Prepare to be...Seduced By Shadows


    Interview by Kirsten Scott

    Hey Banditas and Bandita Buddies -- I am thrilled to welcome a fantastic debut author who is certain to be on the NY Times list before you can blink an eye. Her name is Jessa Slade, and she's a local chapter mate of mine from the Rose City Romance Writers! So...onto the interview!

    KIRSTEN: Hey Jessa, welcome to the tony margareth! I am thrilled to introduce you to all the BBs (Bandita Buddies) and my fellow Banditas -- and keep your eyes out for Sven the masseuse -- he can really ease that writer's cramp. Oh, and one of the cabana boys will be along shortly with your drink. What would you like?

    JESSA: I’m not ashamed to say I prefer girlie drinks: Sweet and frothy. (The secret of girlie drinks is, of course, most of them deliver a stiletto-heel kick that’ll leave your head buzzing, which is why men can’t drink them.) Since my story is set in the chill of Chicago in November, I’ll take a girlie coffee drink, a BFK. That’s Bailey’s, Frangelico and Kahlua. In a fine establishment like this (i.e. surrounded by romance writers and readers) I’m sure you don’t mind if I switch out the coffee for hot cocoa. And get a swirl of whipped cream on top. Plus a few chocolate sprinkles. Ah yes, now we can get started.

    KIRSTEN: Lovely! I’ll have one of those myself! Cabana boy – fetch us two BFKs! Now, tell us all about your fabulous debut, Seduced by Shadows.

    JESSA: SEDUCED BY SHADOWS is the first in a new urban fantasy romance series, The Marked Souls, from Signet Eclipse, out October 6 (finally!). Repentant demons, seeking to earn their redemption, possess vulnerable souls to wage an unending battle against the forces of evil in our world. These teshuva demons and their talyan men think they’ve seen everything in their immortal lives… until the first female warrior arrives.

    From the back cover:

    The war between good and evil has raged for millennia, but now evil is winning and the Marked Souls are caught in the middle.

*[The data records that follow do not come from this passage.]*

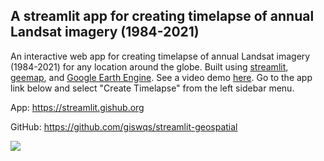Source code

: ## A streamlit app for creating timelapse of annual Landsat imagery (1984-2021)

An interactive web app for creating timelapse of annual Landsat imagery (1984-2021) for any location around the globe. Built using [streamlit](https://streamlit.io), [geemap](https://geemap.org), and [Google Earth Engine](https://earthengine.google.com). See a video demo [here](https://youtu.be/VVRK_-dEjR4). Go to the app link below and select "Create Timelapse" from the left sidebar menu.

App: https://streamlit.gishub.org

GitHub: https://github.com/giswqs/streamlit-geospatial

![](https://i.imgur.com/1BDbuHq.gif)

    After an accident left her near death, Sera Littlejohn is struggling to piece together her life. But when a violet-eyed stranger reveals a supernatural battle veiled in the shadows, Sera is tempted to the edge of madness by a dangerous desire.

    Ferris Archer takes Sera under his wing now that she is talyan, possessed by a repentant demon with hellish powers. Archer and his league of warriors have long risked their demon-shattered souls to stop darker spirits from wreaking havoc, but they've never fought beside a female talya before -- and never in all his centuries has Archer found a woman who captivates him like Sera.

    With the balance shifting between good and evil, passion and possession, Sera and Archer must defy the darkness and dare to embrace a love that will mark them forever.



    KIRSTEN: Wow (hushed silence). That sounds intense.

    JESSA: The monsters are on the intense side, and the hero and heroine have a few shadows in their pasts, but who doesn’t have darkness, monsters, and shadows on their heels, right? And I’ve always loved that saying: Only when it’s dark do we finally see the on-rushing headlights of our doom. No, wait, that’s not the saying. The saying is: Only when it’s dark do we see the stars. We only learn our true character under pressure, which the dark side provides in spades.

    KIRSTEN: You've built an incredibly detailed world for your books. How do you go about the writing process? What comes first -- world-building, plot, or characters? Or a mix of all three? And where did you come up with all those cool words you've coined? Did you dream up a whole new language, like Tolkien?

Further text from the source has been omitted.